Uzak, ayrı, yalnız bir köydü o yıllarda Ulamış! Necati Özsu’nun köyüydü; öyle bilinirdi İzmir’de, sanat çevrelerinde. Necati abi şairdi, ressamdı, Rüştü Onur’un deyişiyle “kendi halinde yaşardı şapkasının altında!” Seferihisar’daki etkinliklerinde unutulmayışı ne çok sevindirirdi onu; şen olurdu çocuklar gibi.

Bugün Ulamış köyü (evet, bilerek “köy” diyorum!); üretici pazarı, karakılçık ekmeği, örgütlü üreticisiyle kocaman bir gülümseme sunuyorsa konuklarına sevgili Necati Özsu’dan ve onun kuşağından emanet bir gülümsemedir bu.

***

Yıllar sonra ılık bir kasım gününde, Başkan Tunç Soyer döneminde, Mandalina Şenliği için çaldım kapısını bu eski “dost”un.

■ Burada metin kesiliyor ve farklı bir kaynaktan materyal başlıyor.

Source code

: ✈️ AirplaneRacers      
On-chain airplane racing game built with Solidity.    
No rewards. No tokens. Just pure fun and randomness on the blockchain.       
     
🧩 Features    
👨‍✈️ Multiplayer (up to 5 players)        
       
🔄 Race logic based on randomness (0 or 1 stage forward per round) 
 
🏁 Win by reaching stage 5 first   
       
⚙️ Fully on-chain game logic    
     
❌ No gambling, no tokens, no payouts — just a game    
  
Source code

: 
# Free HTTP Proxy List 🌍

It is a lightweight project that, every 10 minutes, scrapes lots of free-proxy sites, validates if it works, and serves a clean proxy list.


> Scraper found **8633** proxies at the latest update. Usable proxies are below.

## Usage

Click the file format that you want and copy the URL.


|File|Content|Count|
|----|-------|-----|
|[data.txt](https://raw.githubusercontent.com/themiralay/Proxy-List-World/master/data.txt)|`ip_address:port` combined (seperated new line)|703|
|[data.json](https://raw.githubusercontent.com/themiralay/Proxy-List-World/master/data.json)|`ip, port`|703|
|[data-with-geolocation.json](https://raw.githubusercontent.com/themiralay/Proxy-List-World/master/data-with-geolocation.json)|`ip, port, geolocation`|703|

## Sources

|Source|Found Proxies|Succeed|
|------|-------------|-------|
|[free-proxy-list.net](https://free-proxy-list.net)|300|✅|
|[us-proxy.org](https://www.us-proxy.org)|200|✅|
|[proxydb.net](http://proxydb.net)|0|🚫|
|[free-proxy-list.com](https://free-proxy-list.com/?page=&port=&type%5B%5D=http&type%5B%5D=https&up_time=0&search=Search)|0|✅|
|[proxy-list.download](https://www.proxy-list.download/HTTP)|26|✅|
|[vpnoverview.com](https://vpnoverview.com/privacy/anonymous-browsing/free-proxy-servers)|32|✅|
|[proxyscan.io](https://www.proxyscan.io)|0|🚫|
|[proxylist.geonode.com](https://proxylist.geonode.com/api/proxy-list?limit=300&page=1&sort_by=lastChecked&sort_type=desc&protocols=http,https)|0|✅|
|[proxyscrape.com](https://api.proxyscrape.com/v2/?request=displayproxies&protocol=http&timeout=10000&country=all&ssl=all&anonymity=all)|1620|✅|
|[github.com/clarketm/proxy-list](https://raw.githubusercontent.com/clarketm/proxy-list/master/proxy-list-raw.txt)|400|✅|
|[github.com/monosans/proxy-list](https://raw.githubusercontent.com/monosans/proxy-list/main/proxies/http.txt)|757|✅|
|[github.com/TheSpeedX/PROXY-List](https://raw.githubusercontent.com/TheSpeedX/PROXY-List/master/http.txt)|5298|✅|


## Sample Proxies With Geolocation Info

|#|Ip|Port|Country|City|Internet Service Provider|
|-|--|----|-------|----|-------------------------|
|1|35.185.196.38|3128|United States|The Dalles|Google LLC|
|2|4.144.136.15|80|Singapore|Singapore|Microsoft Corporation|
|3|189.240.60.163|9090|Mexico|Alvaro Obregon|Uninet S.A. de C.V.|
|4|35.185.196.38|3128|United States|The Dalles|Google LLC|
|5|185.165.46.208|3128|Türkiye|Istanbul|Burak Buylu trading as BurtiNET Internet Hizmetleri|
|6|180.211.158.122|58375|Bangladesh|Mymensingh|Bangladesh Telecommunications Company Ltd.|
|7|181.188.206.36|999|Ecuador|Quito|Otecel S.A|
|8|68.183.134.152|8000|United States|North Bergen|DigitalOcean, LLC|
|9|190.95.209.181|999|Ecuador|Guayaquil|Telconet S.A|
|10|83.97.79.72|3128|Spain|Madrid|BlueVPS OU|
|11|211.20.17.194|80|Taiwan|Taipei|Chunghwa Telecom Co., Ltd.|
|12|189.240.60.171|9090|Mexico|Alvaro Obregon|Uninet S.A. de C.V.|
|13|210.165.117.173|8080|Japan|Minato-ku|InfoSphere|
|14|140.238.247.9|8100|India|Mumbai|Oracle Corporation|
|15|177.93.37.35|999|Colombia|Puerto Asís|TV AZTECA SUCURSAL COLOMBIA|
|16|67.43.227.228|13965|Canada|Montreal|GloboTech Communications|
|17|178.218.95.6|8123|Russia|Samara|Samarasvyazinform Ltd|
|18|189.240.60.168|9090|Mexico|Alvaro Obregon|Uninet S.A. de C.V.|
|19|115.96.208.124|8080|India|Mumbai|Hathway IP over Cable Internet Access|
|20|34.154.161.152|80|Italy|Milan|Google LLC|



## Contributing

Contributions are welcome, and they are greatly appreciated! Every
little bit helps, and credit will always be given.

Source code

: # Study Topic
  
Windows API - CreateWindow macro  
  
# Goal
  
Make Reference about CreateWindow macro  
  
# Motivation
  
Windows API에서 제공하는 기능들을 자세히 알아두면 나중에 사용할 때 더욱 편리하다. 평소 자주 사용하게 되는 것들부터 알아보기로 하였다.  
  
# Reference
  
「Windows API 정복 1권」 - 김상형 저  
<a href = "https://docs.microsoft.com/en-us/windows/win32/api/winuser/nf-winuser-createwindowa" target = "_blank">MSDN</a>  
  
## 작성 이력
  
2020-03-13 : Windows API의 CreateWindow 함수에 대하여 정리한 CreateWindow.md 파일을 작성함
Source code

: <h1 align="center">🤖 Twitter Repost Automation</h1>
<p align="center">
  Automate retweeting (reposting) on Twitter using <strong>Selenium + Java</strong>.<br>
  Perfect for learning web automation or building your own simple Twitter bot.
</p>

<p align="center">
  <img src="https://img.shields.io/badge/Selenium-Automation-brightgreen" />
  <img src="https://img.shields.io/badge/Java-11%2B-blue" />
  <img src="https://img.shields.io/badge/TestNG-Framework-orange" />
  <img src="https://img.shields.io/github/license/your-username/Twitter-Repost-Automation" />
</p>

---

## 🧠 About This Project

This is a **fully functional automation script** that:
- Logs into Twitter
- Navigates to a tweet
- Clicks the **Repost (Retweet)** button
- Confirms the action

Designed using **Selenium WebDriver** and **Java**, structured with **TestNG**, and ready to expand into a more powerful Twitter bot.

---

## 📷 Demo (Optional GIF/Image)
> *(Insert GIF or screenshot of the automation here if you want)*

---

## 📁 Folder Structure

Dikili’den İzmir’e çok sayıda şenlik yürüyüşü (kortej) görmüştüm ne ki böylesine kalabalığına (bin kişiden çoktuk), coşkulusuna tanık olmamıştım. Neredeyse bir buçuk kilometrelik parkuru büyük coşkuyla ve çoğalarak tamamlayanlar arasındaydık eşimle. Bu yıl yine görsek o şenliği hevesimiz depreşti ama kente bile giremedik kalabalıktan.

Sonra hep koşarak vardığım, hüzünle ayrıldığım (ayrılamadığım) Sığacık! Sığacık’ta rakı-balık, kale içinde yaratılan çekim merkezi; yaz boyunca birbirini kovalayan konserler, dinletiler, tiyatro oyunları... Teos Kültür Sanat Derneği, Teos Yazar Evi, Yazar Evinin bahçesinde, yolu düşenleri selamlayan/ esenleyen, günümüzün üretken ve başarılı yontucusu, ressamı Cahit Koççoban’ın emeği Homeros... Şair, yazar arkadaşım Ayhan Altay. Kırk yılı aşkındır Seferihisarlı, Konya türkülerinin unutulmaz yorumcusu Rıza Konyalı...

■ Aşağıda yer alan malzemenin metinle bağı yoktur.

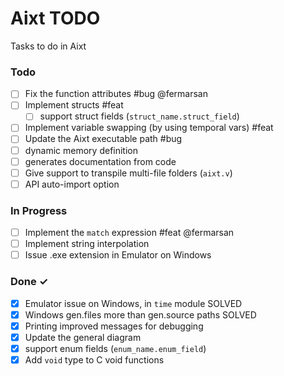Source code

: # Aixt TODO

Tasks to do in Aixt 

### Todo

- [ ] Fix the function attributes #bug @fermarsan
- [ ] Implement structs #feat
    - [ ] support struct fields (`struct_name.struct_field`)
- [ ] Implement variable swapping (by using temporal vars) #feat
- [ ] Update the Aixt executable path #bug
- [ ] dynamic memory definition
- [ ] generates documentation from code
- [ ] Give support to transpile multi-file folders (`aixt.v`)
- [ ] API auto-import option

### In Progress

- [ ] Implement the `match` expression #feat @fermarsan
- [ ] Implement string interpolation
- [ ] Issue .exe extension in Emulator on Windows
   
### Done ✓

- [x] Emulator issue on Windows, in `time` module SOLVED
- [x] Windows gen.files more than gen.source paths SOLVED
- [x] Printing improved messages for debugging
- [x] Update the general diagram
- [x] support enum fields (`enum_name.enum_field`)
- [x] Add `void` type to C void functions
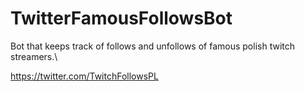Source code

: # TwitterFamousFollowsBot
Bot that keeps track of follows and unfollows of famous polish twitch streamers.\

https://twitter.com/TwitchFollowsPL

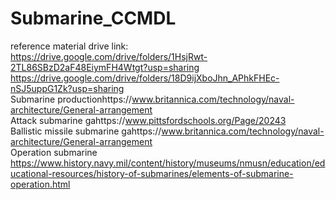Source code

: # Submarine_CCMDL<br/>
reference material drive link:<br/>
https://drive.google.com/drive/folders/1HsjRwt-2TL86SBzD2aF48EiymFH4Wtgt?usp=sharing  https://drive.google.com/drive/folders/18D9ijXboJhn_APhkFHEc-nSJ5uppG1Zk?usp=sharing<br/>
Submarine productionhttps://www.britannica.com/technology/naval-architecture/General-arrangement<br/>
Attack submarine gahttps://www.pittsfordschools.org/Page/20243<br/>
Ballistic missile submarine gahttps://www.britannica.com/technology/naval-architecture/General-arrangement<br/>
Operation submarine https://www.history.navy.mil/content/history/museums/nmusn/education/educational-resources/history-of-submarines/elements-of-submarine-operation.html<br/>
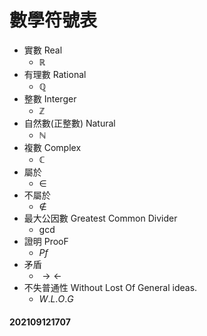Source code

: # 數學符號表

- 實數 Real
  - $\mathbb{R}$
- 有理數 Rational
  - $\mathbb{Q}$
- 整數 Interger
  - $\mathbb{Z}$
- 自然數(正整數) Natural
  - $\mathbb{N}$
- 複數 Complex 
  - $\mathbb{C}$
- 屬於
  - $\in$
- 不屬於
  - $\notin$
- 最大公因數 Greatest Common Divider
  - $\gcd$
- 證明 ProoF
  - $Pf$
- 矛盾
  - $\rightarrow \leftarrow$
- 不失普通性 Without Lost Of General ideas.
	- $W.L.O.G$

#### 202109121707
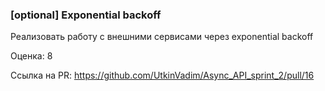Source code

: ### [optional] Exponential backoff

Реализовать работу с внешними сервисами через exponential backoff

Оценка: 8

Ссылка на PR: https://github.com/UtkinVadim/Async_API_sprint_2/pull/16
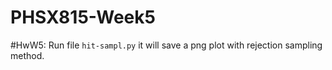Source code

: # PHSX815-Week5
#HwW5:
Run file `hit-sampl.py` it will save a png plot with rejection sampling method.
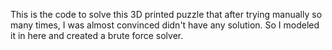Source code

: This is the code to solve this 3D printed puzzle that after trying manually so many times, I was almost convinced didn't have any solution. So I modeled it in here and created a brute force solver.
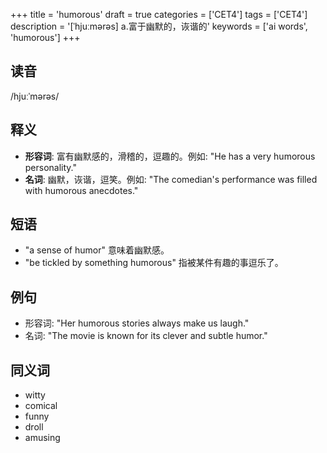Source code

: +++
title = 'humorous'
draft = true
categories = ['CET4']
tags = ['CET4']
description = '[ˈhjuːmərəs] a.富于幽默的，诙谐的'
keywords = ['ai words', 'humorous']
+++

## 读音
/hjuːˈmərəs/

## 释义
- **形容词**: 富有幽默感的，滑稽的，逗趣的。例如: "He has a very humorous personality."
- **名词**: 幽默，诙谐，逗笑。例如: "The comedian's performance was filled with humorous anecdotes."

## 短语
- "a sense of humor" 意味着幽默感。
- "be tickled by something humorous" 指被某件有趣的事逗乐了。

## 例句
- 形容词: "Her humorous stories always make us laugh."
- 名词: "The movie is known for its clever and subtle humor."

## 同义词
- witty
- comical
- funny
- droll
- amusing
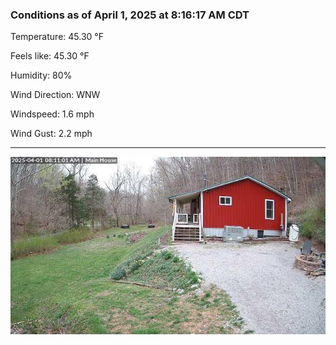 ### Conditions as of April 1, 2025 at 8:16:17 AM CDT 

Temperature: 45.30 &deg;F

Feels like: 45.30 &deg;F

Humidity: 80%

Wind Direction: WNW

Windspeed: 1.6 mph

Wind Gust: 2.2 mph

---

<img src="./images/latest.jpeg"/>

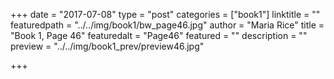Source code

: +++
date = "2017-07-08"
type = "post"
categories = ["book1"]
linktitle = ""
featuredpath = "../../img/book1/bw_page46.jpg"
author = "Maria Rice"
title = "Book 1, Page 46"
featuredalt = "Page46"
featured = ""
description = ""
preview = "../../img/book1_prev/preview46.jpg"

+++

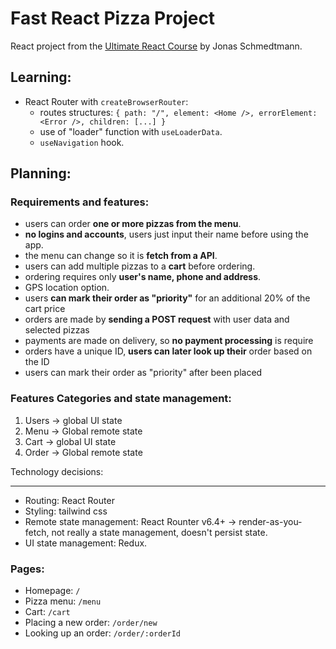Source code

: # Fast React Pizza Project

React project from the [Ultimate React Course](https://github.com/jonasschmedtmann/ultimate-react-course) by Jonas Schmedtmann.

## Learning:

- React Router with `createBrowserRouter`:
  - routes structures: `{ path: "/", element: <Home />, errorElement: <Error />, children: [...] }`
  - use of "loader" function with `useLoaderData`.
  - `useNavigation` hook.

## Planning:

### Requirements and features:

- users can order **one or more pizzas from the menu**.
- **no logins and accounts**, users just input their name before using the app.
- the menu can change so it is **fetch from a API**.
- users can add multiple pizzas to a **cart** before ordering.
- ordering requires only **user's name, phone and address**.
- GPS location option.
- users **can mark their order as "priority"** for an additional 20% of the cart price
- orders are made by **sending a POST request** with user data and selected pizzas
- payments are made on delivery, so **no payment processing** is require
- orders have a unique ID, **users can later look up their** order based on the ID
- users can mark their order as "priority" after been placed

### Features Categories and state management:

1. Users -> global UI state
2. Menu -> Global remote state
3. Cart -> global UI state
4. Order -> Global remote state

Technology decisions:

---

- Routing: React Router
- Styling: tailwind css
- Remote state management: React Rounter v6.4+ -> render-as-you-fetch, not really a state management, doesn't persist state.
- UI state management: Redux.

### Pages:

- Homepage: `/`
- Pizza menu: `/menu`
- Cart: `/cart`
- Placing a new order: `/order/new`
- Looking up an order: `/order/:orderId`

Değil mi ki Seferihisar yavaş kenttir ne satsumanın acelesi vardır (her şey zamanında) ne de şimdilerde Bahçeköy’ü mesken tutan Cahit Koççoban’ın. Siz de yavaşça varın Ulamış’a, Seferihisar’a; ağırdan dönün. Evet, evet; hele ki pazarsa tercihiniz, giderken (ya da dönerken), bir kahve içimi Ulamış’a uğramayı unutmayın ki aklınız orada kalsın.